Eine unterschiedliche Behandlung wegen des Alters ist über die allgemeine Regelung in § 8 AGG hinaus nach § 10 AGG auch dann zulässig, wenn sie "objektiv und angemessen und durch ein legitimes Ziel gerechtfertigt ist; das angewandte Mittel muss angemessen und erforderlich sein".[1] Diese Regelungen entsprechen insoweit Art. 6 Abs. 1 der RL 2000/78/EG. Liegen solche Rechtfertigungsgründe für die Ungleichbehandlung vor, ist zugleich ein Verstoß gegen das Verbot der Altersdiskriminierung als allgemeinem Grundsatz des Gemeinschaftsrechts gegeben.
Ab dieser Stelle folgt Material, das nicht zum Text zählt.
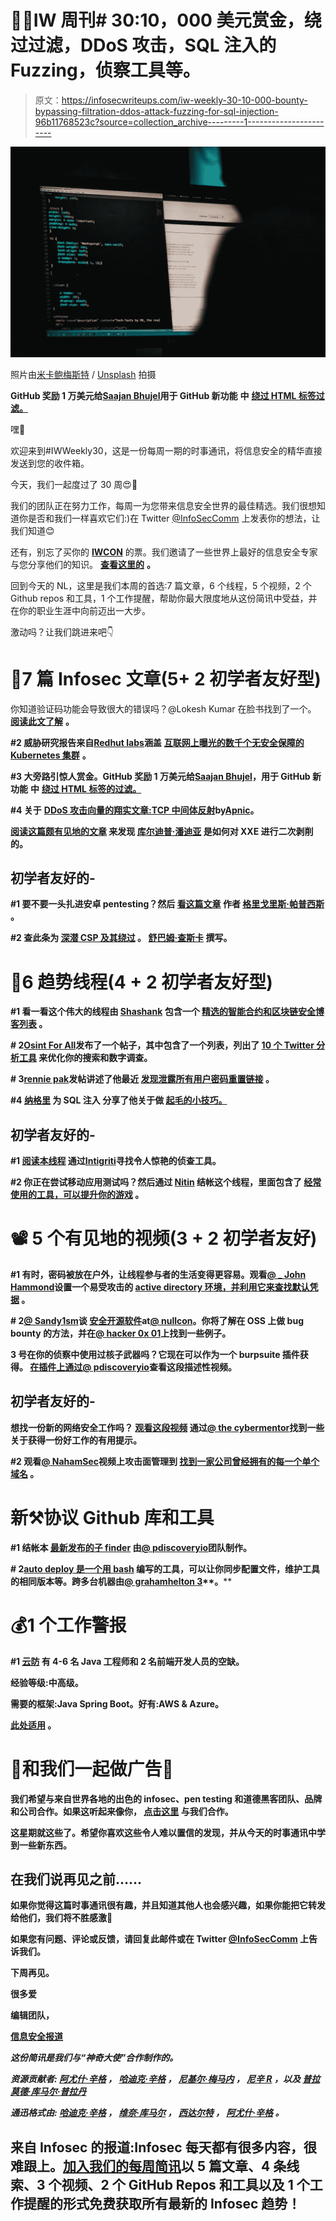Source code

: # 👩‍💻IW 周刊# 30:10，000 美元赏金，绕过过滤，DDoS 攻击，SQL 注入的 Fuzzing，侦察工具等。

> 原文：<https://infosecwriteups.com/iw-weekly-30-10-000-bounty-bypassing-filtration-ddos-attack-fuzzing-for-sql-injection-96b11768523c?source=collection_archive---------1----------------------->

![](img/b31cf28d173a6e475c84501434e7b6ae.png)

照片由[米卡鲍梅斯特](https://unsplash.com/@mbaumi?utm_source=ghost&utm_medium=referral&utm_campaign=api-credit) / [Unsplash](https://unsplash.com/?utm_source=ghost&utm_medium=referral&utm_campaign=api-credit) 拍摄

**GitHub 奖励 1 万美元给**[**Saajan Bhujel**](https://twitter.com/saajanbhujel)**用于 GitHub 新功能** **中** [**绕过 HTML 标签过滤。**](https://link.medium.com/iJt12eTIbub)

嘿👋

欢迎来到#IWWeekly30，这是一份每周一期的时事通讯，将信息安全的精华直接发送到您的收件箱。

今天，我们一起度过了 30 周😍🤝

我们的团队正在努力工作，每周一为您带来信息安全世界的最佳精选。我们很想知道你是否和我们一样喜欢它们:)在 Twitter [@InfoSecComm](https://twitter.com/InfoSecComm) 上发表你的想法，让我们知道😊

还有，别忘了买你的 [**IWCON**](https://iwcon.live/) 的票。我们邀请了一些世界上最好的信息安全专家与您分享他们的知识。 [**查看这里的**](https://iwcon.live/) **。**

回到今天的 NL，这里是我们本周的首选:7 篇文章，6 个线程，5 个视频，2 个 Github repos 和工具，1 个工作提醒，帮助你最大限度地从这份简讯中受益，并在你的职业生涯中向前迈出一大步。

激动吗？让我们跳进来吧👇

# 📝7 篇 Infosec 文章(5+ 2 初学者友好型)

你知道验证码功能会导致很大的错误吗？@Lokesh Kumar 在脸书找到了一个。 [**阅读此文了解**](https://lokeshdlk77.medium.com/facebook-sms-captcha-was-vulnerable-to-csrf-attack-8db537b1e980) **。**

**#2 威胁研究报告来自**[**Redhut labs**](https://twitter.com/redhuntlabs)**涵盖** [**互联网上曝光的数千个无安全保障的 Kubernetes 集群**](https://redhuntlabs.com/blog/unsecured-kubernetes-clusters-exposed.html) **。**

**#3 大旁路引惊人赏金。GitHub 奖励 1 万美元给**[**Saajan Bhujel**](https://twitter.com/saajanbhujel)**，用于 GitHub 新功能** **中** [**绕过 HTML 标签的过滤。**](https://link.medium.com/iJt12eTIbub)

**#4 关于** [**DDoS 攻击向量的翔实文章:TCP 中间体反射**](https://blog.apnic.net/2022/10/18/a-new-ddos-attack-vector-tcp-middlebox-reflection/)**by**[**Apnic**](https://twitter.com/apnic)**。**

**[**阅读这篇颇有见地的文章**](https://kuldeep.io/posts/second-order-xxe-exploitation/) **来发现** [**库尔迪普·潘迪亚**](https://twitter.com/kuldeepdotexe) **是如何对 XXE 进行二次剥削的。****

## **初学者友好的-**

****#1 要不要一头扎进安卓 pentesting？然后** [**看这篇文章**](https://www.hackthebox.com/blog/intro-to-mobile-pentesting) **作者** [**格里戈里斯·帕普西斯**](https://twitter.com/bertolis24) **。****

****#2 查此条为** [**深潜 CSP 及其绕过**](https://www.cobalt.io/blog/csp-and-bypasses) **。** [**舒巴姆·查斯卡**](https://twitter.com/chaskar_shubham) **撰写。****

# **🧵6 趋势线程(4 + 2 初学者友好型)**

****#1 看一看这个伟大的线程由** [**Shashank**](https://twitter.com/cyberboyIndia) **包含一个** [**精选的智能合约和区块链安全博客列表**](https://twitter.com/cyberboyIndia/status/1581979316531134469?t=iIZFytWrcdk3FWVjc2lQsw&s=19) **。****

****# 2**[**Osint For All**](https://twitter.com/AllForOsint)**发布了一个帖子，其中包含了一个列表，列出了** [**10 个 Twitter 分析工具**](https://twitter.com/AllForOsint/status/1582204970841313281?t=QQeNzopZxSt_UlR_vyJJkg&s=19) **来优化你的搜索和数字调查。****

****# 3**[**rennie pak**](https://twitter.com/renniepak)**发帖讲述了他最近** [**发现泄露所有用户密码重置链接**](https://twitter.com/renniepak/status/1582681133174513664?t=JPu5tSVIwjwl1SHUeZ46Iw&s=19) **。****

****#4** [**纳格里**](https://twitter.com/naglinagli) **为 SQL 注入** **分享了他关于做** [**起毛的小技巧。**](https://twitter.com/naglinagli/status/1583196005914513410?t=0w1iW_rdrqR4MgeBj7Dm-Q&s=09)**

## **初学者友好的-**

****#1** [**阅读本线程**](https://twitter.com/intigriti/status/1582334895405531137?t=DsUJxbLN5tn_WpPncMnyrA&s=19) **通过**[**Intigriti**](https://twitter.com/intigriti)**寻找令人惊艳的侦查工具。****

****#2 你正在尝试移动应用测试吗？然后通过** [**Nitin**](https://twitter.com/thebinarybot) **结帐这个线程，里面包含了** [**经常使用的工具，可以提升你的游戏**](https://twitter.com/thebinarybot/status/1583071081455181824?t=Iw-2f3imfiwGCFWaLHvYjA&s=19) **。****

# **📽️ 5 个有见地的视频(3 + 2 初学者友好)**

****#1 有时，密码被放在户外，让线程参与者的生活变得更容易。观看**[**@ _ John Hammond**](https://twitter.com/_JohnHammond)**设置一个易受攻击的** [**active directory 环境，并利用它来查找默认凭据**](https://youtu.be/EHL8xuRfUF8) **。****

****# 2**[**@ Sandy1sm**](https://twitter.com/Sandy1sm)**谈** [**安全开源软件**](https://youtu.be/gnDxgQZLzGw)**at**[**@ nullcon**](https://twitter.com/nullcon)**。你将了解在 OSS 上做 bug bounty 的方法，并在**[**@ hacker 0x 01**](https://twitter.com/Hacker0x01)**上找到一些例子。****

**3 号在你的侦察中使用过核子武器吗？它现在可以作为一个 burpsuite 插件获得。 [**在插件上通过**](https://youtu.be/PMHCnaU7dfo)[**@ pdiscoveryio**](https://twitter.com/pdiscoveryio)**查看这段描述性视频。****

## **初学者友好的-**

**想找一份新的网络安全工作吗？ [**观看这段视频**](https://youtu.be/eeo-hLG09lA) **通过**[**@ the cybermentor**](https://twitter.com/thecybermentor)**找到一些关于获得一份好工作的有用提示。****

****#2 观看**[**@ NahamSec**](https://twitter.com/NahamSec)**视频上攻击面管理到** [**找到一家公司曾经拥有的每一个单个域名**](https://youtu.be/yffOjRhvhZw) **。****

# **新⚒️协议 Github 库和工具**

****#1 结帐本** [**最新发布的子 finder**](https://github.com/projectdiscovery/subfinder/releases/tag/v2.5.4) **由**[**@ pdiscoveryio**](https://twitter.com/pdiscoveryio)**团队制作。****

****# 2**[**auto deploy 是一个用 bash**](https://github.com/grahamhelton/autodeploy) **编写的工具，可以让你同步配置文件，维护工具的相同版本等。跨多台机器由**[**@ grahamhelton 3**](https://twitter.com/GrahamHelton3)**。****

# **💰1 个工作警报**

****#1** [**云防**](https://angel.co/company/clouddefenseai) **有 4-6 名 Java 工程师和 2 名前端开发人员的空缺。****

****经验等级:中高级。****

**需要的框架:Java Spring Boot。好有:AWS & Azure。**

**[**此处适用**](https://angel.co/company/clouddefenseai) **。****

# **💸和我们一起做广告💸**

**我们希望与来自世界各地的出色的 infosec、pen testing 和道德黑客团队、品牌和公司合作。如果这听起来像你， [**点击这里**](https://docs.google.com/forms/d/e/1FAIpQLSfb_v6aVoJUpKBcrEV7HgoZ8FL20QWUFDTWTkxZjQHp5UEhiA/viewform) **与我们合作。****

**这星期就这些了。希望你喜欢这些令人难以置信的发现，并从今天的时事通讯中学到一些新东西。**

## ****在我们说再见之前……****

**如果你觉得这篇时事通讯很有趣，并且知道其他人也会感兴趣，如果你能把它转发给他们，我们将不胜感激📨**

**如果您有问题、评论或反馈，请回复此邮件或在 Twitter [@InfoSecComm](https://twitter.com/InfoSecComm) 上告诉我们。**

**下周再见。**

**很多爱**

**编辑团队，**

**[信息安全报道](https://infosecwriteups.com/)**

***这份简讯是我们与“神奇大使”合作制作的。***

***资源贡献者:* [*阿尤什·辛格*](https://twitter.com/AyushSingh1098) *，* [*哈迪克·辛格*](https://twitter.com/Kxddah?t=_Ghby7u5rNBfUxzzjEZUUw&s=09) *，* [*尼基尔·梅马内*](https://twitter.com/NikhilMemane09) *，* [*尼辛 R*](https://twitter.com/thebinarybot) *，以及* [*普拉莫德·库马尔·普拉丹*](https://twitter.com/ninjafurrry)**

***通迅格式由:* [*哈迪克·辛格*](https://twitter.com/Kxddah?t=_Ghby7u5rNBfUxzzjEZUUw&s=09) *，* [*维奈·库马尔*](https://twitter.com/R007_BR34K3R) *，* [*西达尔特*](https://twitter.com/illucist_) *，* [*阿尤什·辛格*](https://twitter.com/AyushSingh1098) *。***

## **来自 Infosec 的报道:Infosec 每天都有很多内容，很难跟上。[加入我们的每周简讯](https://weekly.infosecwriteups.com/)以 5 篇文章、4 条线索、3 个视频、2 个 GitHub Repos 和工具以及 1 个工作提醒的形式免费获取所有最新的 Infosec 趋势！**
Die Generalklausel des § 10 AGG gilt sowohl für einzelvertragliche als auch kollektivvertragliche Regelungen (Betriebsvereinbarungen/Tarifverträge). Die Legitimität eines Ziels ist – nach der Gesetzesbegründung – unter Berücksichtigung der fachlich-beruflichen Zusammenhänge aus Sicht des Arbeitgebers oder der Tarifvertragsparteien zu beurteilen. Dies können auch Ziele sein, die über die Situation eines einzelnen Unternehmens oder einer Branche hinausgehen und von allgemeinem Interesse sind, wie etwa Beschäftigungspolitik, Arbeitsmarkt oder berufliche Bildung.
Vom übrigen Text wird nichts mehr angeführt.